### EXERCISE REQUIREMENTS
Set down every line of the data, unchanged and complete.

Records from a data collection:

◇ ◇ ◇ ◇ ◇ ◇ ◇

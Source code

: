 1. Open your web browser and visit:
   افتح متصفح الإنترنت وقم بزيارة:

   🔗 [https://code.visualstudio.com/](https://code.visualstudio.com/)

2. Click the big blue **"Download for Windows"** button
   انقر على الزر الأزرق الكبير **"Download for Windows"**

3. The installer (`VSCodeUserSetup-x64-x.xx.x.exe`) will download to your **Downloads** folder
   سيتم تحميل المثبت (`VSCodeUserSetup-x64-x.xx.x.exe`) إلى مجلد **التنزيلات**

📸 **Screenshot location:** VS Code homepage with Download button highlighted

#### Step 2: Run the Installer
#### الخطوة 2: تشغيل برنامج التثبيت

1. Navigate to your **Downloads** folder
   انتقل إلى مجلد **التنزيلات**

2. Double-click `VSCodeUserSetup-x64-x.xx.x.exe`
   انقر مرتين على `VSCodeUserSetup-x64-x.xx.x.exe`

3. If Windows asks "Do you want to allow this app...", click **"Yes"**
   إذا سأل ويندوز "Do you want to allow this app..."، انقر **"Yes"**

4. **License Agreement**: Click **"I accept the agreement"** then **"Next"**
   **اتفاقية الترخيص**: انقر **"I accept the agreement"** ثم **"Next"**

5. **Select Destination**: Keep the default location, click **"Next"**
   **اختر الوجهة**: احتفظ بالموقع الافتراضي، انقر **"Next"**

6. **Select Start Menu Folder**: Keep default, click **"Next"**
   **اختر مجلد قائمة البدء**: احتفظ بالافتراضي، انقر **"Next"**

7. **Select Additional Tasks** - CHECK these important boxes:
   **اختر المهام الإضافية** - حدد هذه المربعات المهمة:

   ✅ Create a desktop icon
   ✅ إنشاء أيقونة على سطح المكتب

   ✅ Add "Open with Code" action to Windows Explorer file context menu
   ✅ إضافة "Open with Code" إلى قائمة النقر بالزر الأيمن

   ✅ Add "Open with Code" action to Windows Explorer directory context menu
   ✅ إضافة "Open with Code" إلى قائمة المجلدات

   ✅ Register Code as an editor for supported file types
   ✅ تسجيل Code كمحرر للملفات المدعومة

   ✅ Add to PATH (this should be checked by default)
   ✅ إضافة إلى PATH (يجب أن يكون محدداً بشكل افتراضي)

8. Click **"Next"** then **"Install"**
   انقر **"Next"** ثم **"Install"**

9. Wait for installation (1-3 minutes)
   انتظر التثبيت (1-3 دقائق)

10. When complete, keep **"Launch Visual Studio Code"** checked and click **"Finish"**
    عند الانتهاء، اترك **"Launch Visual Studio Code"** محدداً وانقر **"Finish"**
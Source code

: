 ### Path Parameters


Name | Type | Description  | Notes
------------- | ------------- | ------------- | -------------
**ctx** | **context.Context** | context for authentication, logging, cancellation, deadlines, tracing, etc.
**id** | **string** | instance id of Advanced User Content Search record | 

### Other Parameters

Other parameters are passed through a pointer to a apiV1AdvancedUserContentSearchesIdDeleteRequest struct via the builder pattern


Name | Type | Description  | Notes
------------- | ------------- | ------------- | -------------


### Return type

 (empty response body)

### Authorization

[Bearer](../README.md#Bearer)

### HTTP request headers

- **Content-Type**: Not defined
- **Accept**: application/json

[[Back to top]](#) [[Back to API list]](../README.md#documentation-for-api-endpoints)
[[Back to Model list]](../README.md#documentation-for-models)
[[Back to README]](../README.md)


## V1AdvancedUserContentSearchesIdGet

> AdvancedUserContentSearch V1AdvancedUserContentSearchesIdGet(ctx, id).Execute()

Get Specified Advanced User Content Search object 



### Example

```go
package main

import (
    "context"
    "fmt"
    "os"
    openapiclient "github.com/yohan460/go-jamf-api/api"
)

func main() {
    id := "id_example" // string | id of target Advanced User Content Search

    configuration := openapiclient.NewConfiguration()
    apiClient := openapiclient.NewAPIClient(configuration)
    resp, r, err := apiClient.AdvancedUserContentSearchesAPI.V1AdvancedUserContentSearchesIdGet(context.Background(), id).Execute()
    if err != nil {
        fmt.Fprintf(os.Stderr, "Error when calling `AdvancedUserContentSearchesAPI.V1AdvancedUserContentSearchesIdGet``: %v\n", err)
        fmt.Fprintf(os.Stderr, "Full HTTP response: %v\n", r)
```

◇ ◇ ◇ ◇ ◇ ◇ ◇

### OUTPUT OF THE EXERCISE
Source code

: 1. Open your web browser and visit:
   افتح متصفح الإنترنت وقم بزيارة:

   🔗 [https://code.visualstudio.com/](https://code.visualstudio.com/)

2. Click the big blue **"Download for Windows"** button
   انقر على الزر الأزرق الكبير **"Download for Windows"**

3. The installer (`VSCodeUserSetup-x64-x.xx.x.exe`) will download to your **Downloads** folder
   سيتم تحميل المثبت (`VSCodeUserSetup-x64-x.xx.x.exe`) إلى مجلد **التنزيلات**

📸 **Screenshot location:** VS Code homepage with Download button highlighted

#### Step 2: Run the Installer
#### الخطوة 2: تشغيل برنامج التثبيت

1. Navigate to your **Downloads** folder
   انتقل إلى مجلد **التنزيلات**

2. Double-click `VSCodeUserSetup-x64-x.xx.x.exe`
   انقر مرتين على `VSCodeUserSetup-x64-x.xx.x.exe`

3. If Windows asks "Do you want to allow this app...", click **"Yes"**
   إذا سأل ويندوز "Do you want to allow this app..."، انقر **"Yes"**

4. **License Agreement**: Click **"I accept the agreement"** then **"Next"**
   **اتفاقية الترخيص**: انقر **"I accept the agreement"** ثم **"Next"**

5. **Select Destination**: Keep the default location, click **"Next"**
   **اختر الوجهة**: احتفظ بالموقع الافتراضي، انقر **"Next"**

6. **Select Start Menu Folder**: Keep default, click **"Next"**
   **اختر مجلد قائمة البدء**: احتفظ بالافتراضي، انقر **"Next"**

7. **Select Additional Tasks** - CHECK these important boxes:
   **اختر المهام الإضافية** - حدد هذه المربعات المهمة:

   ✅ Create a desktop icon
   ✅ إنشاء أيقونة على سطح المكتب

   ✅ Add "Open with Code" action to Windows Explorer file context menu
   ✅ إضافة "Open with Code" إلى قائمة النقر بالزر الأيمن

   ✅ Add "Open with Code" action to Windows Explorer directory context menu
   ✅ إضافة "Open with Code" إلى قائمة المجلدات

   ✅ Register Code as an editor for supported file types
   ✅ تسجيل Code كمحرر للملفات المدعومة

   ✅ Add to PATH (this should be checked by default)
   ✅ إضافة إلى PATH (يجب أن يكون محدداً بشكل افتراضي)

8. Click **"Next"** then **"Install"**
   انقر **"Next"** ثم **"Install"**

9. Wait for installation (1-3 minutes)
   انتظر التثبيت (1-3 دقائق)

10. When complete, keep **"Launch Visual Studio Code"** checked and click **"Finish"**
    عند الانتهاء، اترك **"Launch Visual Studio Code"** محدداً وانقر **"Finish"**
Source code

: ### Path Parameters


Name | Type | Description  | Notes
------------- | ------------- | ------------- | -------------
**ctx** | **context.Context** | context for authentication, logging, cancellation, deadlines, tracing, etc.
**id** | **string** | instance id of Advanced User Content Search record | 

### Other Parameters

Other parameters are passed through a pointer to a apiV1AdvancedUserContentSearchesIdDeleteRequest struct via the builder pattern


Name | Type | Description  | Notes
------------- | ------------- | ------------- | -------------


### Return type

 (empty response body)

### Authorization

[Bearer](../README.md#Bearer)

### HTTP request headers

- **Content-Type**: Not defined
- **Accept**: application/json

[[Back to top]](#) [[Back to API list]](../README.md#documentation-for-api-endpoints)
[[Back to Model list]](../README.md#documentation-for-models)
[[Back to README]](../README.md)


## V1AdvancedUserContentSearchesIdGet

> AdvancedUserContentSearch V1AdvancedUserContentSearchesIdGet(ctx, id).Execute()

Get Specified Advanced User Content Search object 



### Example

```go
package main

import (
    "context"
    "fmt"
    "os"
    openapiclient "github.com/yohan460/go-jamf-api/api"
)

func main() {
    id := "id_example" // string | id of target Advanced User Content Search

    configuration := openapiclient.NewConfiguration()
    apiClient := openapiclient.NewAPIClient(configuration)
    resp, r, err := apiClient.AdvancedUserContentSearchesAPI.V1AdvancedUserContentSearchesIdGet(context.Background(), id).Execute()
    if err != nil {
        fmt.Fprintf(os.Stderr, "Error when calling `AdvancedUserContentSearchesAPI.V1AdvancedUserContentSearchesIdGet``: %v\n", err)
        fmt.Fprintf(os.Stderr, "Full HTTP response: %v\n", r)
```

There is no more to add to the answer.